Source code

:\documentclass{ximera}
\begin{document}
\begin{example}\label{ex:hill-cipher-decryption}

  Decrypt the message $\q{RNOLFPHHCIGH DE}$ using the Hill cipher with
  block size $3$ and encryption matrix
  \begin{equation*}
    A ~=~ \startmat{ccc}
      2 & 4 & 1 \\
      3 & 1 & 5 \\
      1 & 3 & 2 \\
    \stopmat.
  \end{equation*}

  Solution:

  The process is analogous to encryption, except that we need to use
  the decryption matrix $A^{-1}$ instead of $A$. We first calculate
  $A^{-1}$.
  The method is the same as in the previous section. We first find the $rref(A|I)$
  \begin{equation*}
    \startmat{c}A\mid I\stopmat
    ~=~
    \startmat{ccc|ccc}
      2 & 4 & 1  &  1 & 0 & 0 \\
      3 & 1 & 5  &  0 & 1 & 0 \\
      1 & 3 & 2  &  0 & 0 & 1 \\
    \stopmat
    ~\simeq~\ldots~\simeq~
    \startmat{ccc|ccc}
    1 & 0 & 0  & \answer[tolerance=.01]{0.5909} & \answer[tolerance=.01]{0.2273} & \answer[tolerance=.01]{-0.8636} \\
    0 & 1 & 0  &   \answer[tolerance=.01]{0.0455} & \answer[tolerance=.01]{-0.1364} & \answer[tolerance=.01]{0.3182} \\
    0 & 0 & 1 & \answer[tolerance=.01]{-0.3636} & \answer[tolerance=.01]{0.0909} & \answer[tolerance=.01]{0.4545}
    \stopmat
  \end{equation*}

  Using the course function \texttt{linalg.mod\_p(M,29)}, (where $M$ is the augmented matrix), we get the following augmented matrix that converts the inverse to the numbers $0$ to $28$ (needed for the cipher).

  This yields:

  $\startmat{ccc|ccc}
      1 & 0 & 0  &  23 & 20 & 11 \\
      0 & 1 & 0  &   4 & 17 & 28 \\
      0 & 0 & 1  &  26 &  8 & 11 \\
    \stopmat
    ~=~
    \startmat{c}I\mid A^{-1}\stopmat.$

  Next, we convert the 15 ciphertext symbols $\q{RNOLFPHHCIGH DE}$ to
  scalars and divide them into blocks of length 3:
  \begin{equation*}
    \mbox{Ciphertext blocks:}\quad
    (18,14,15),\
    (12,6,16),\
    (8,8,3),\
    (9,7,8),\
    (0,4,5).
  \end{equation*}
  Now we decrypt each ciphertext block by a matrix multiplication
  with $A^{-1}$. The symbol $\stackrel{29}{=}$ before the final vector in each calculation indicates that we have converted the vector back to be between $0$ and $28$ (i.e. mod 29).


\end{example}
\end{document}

+++++

Task brief: All records above must be printed again, exactly.

Problem solution:
Source code

:\documentclass{ximera}
\begin{document}
\begin{example}\label{ex:hill-cipher-decryption}

  Decrypt the message $\q{RNOLFPHHCIGH DE}$ using the Hill cipher with
  block size $3$ and encryption matrix
  \begin{equation*}
    A ~=~ \startmat{ccc}
      2 & 4 & 1 \\
      3 & 1 & 5 \\
      1 & 3 & 2 \\
    \stopmat.
  \end{equation*}

  Solution:

  The process is analogous to encryption, except that we need to use
  the decryption matrix $A^{-1}$ instead of $A$. We first calculate
  $A^{-1}$.
  The method is the same as in the previous section. We first find the $rref(A|I)$
  \begin{equation*}
    \startmat{c}A\mid I\stopmat
    ~=~
    \startmat{ccc|ccc}
      2 & 4 & 1  &  1 & 0 & 0 \\
      3 & 1 & 5  &  0 & 1 & 0 \\
      1 & 3 & 2  &  0 & 0 & 1 \\
    \stopmat
    ~\simeq~\ldots~\simeq~
    \startmat{ccc|ccc}
    1 & 0 & 0  & \answer[tolerance=.01]{0.5909} & \answer[tolerance=.01]{0.2273} & \answer[tolerance=.01]{-0.8636} \\
    0 & 1 & 0  &   \answer[tolerance=.01]{0.0455} & \answer[tolerance=.01]{-0.1364} & \answer[tolerance=.01]{0.3182} \\
    0 & 0 & 1 & \answer[tolerance=.01]{-0.3636} & \answer[tolerance=.01]{0.0909} & \answer[tolerance=.01]{0.4545}
    \stopmat
  \end{equation*}

  Using the course function \texttt{linalg.mod\_p(M,29)}, (where $M$ is the augmented matrix), we get the following augmented matrix that converts the inverse to the numbers $0$ to $28$ (needed for the cipher).

  This yields:

  $\startmat{ccc|ccc}
      1 & 0 & 0  &  23 & 20 & 11 \\
      0 & 1 & 0  &   4 & 17 & 28 \\
      0 & 0 & 1  &  26 &  8 & 11 \\
    \stopmat
    ~=~
    \startmat{c}I\mid A^{-1}\stopmat.$

  Next, we convert the 15 ciphertext symbols $\q{RNOLFPHHCIGH DE}$ to
  scalars and divide them into blocks of length 3:
  \begin{equation*}
    \mbox{Ciphertext blocks:}\quad
    (18,14,15),\
    (12,6,16),\
    (8,8,3),\
    (9,7,8),\
    (0,4,5).
  \end{equation*}
  Now we decrypt each ciphertext block by a matrix multiplication
  with $A^{-1}$. The symbol $\stackrel{29}{=}$ before the final vector in each calculation indicates that we have converted the vector back to be between $0$ and $28$ (i.e. mod 29).


\end{example}
\end{document}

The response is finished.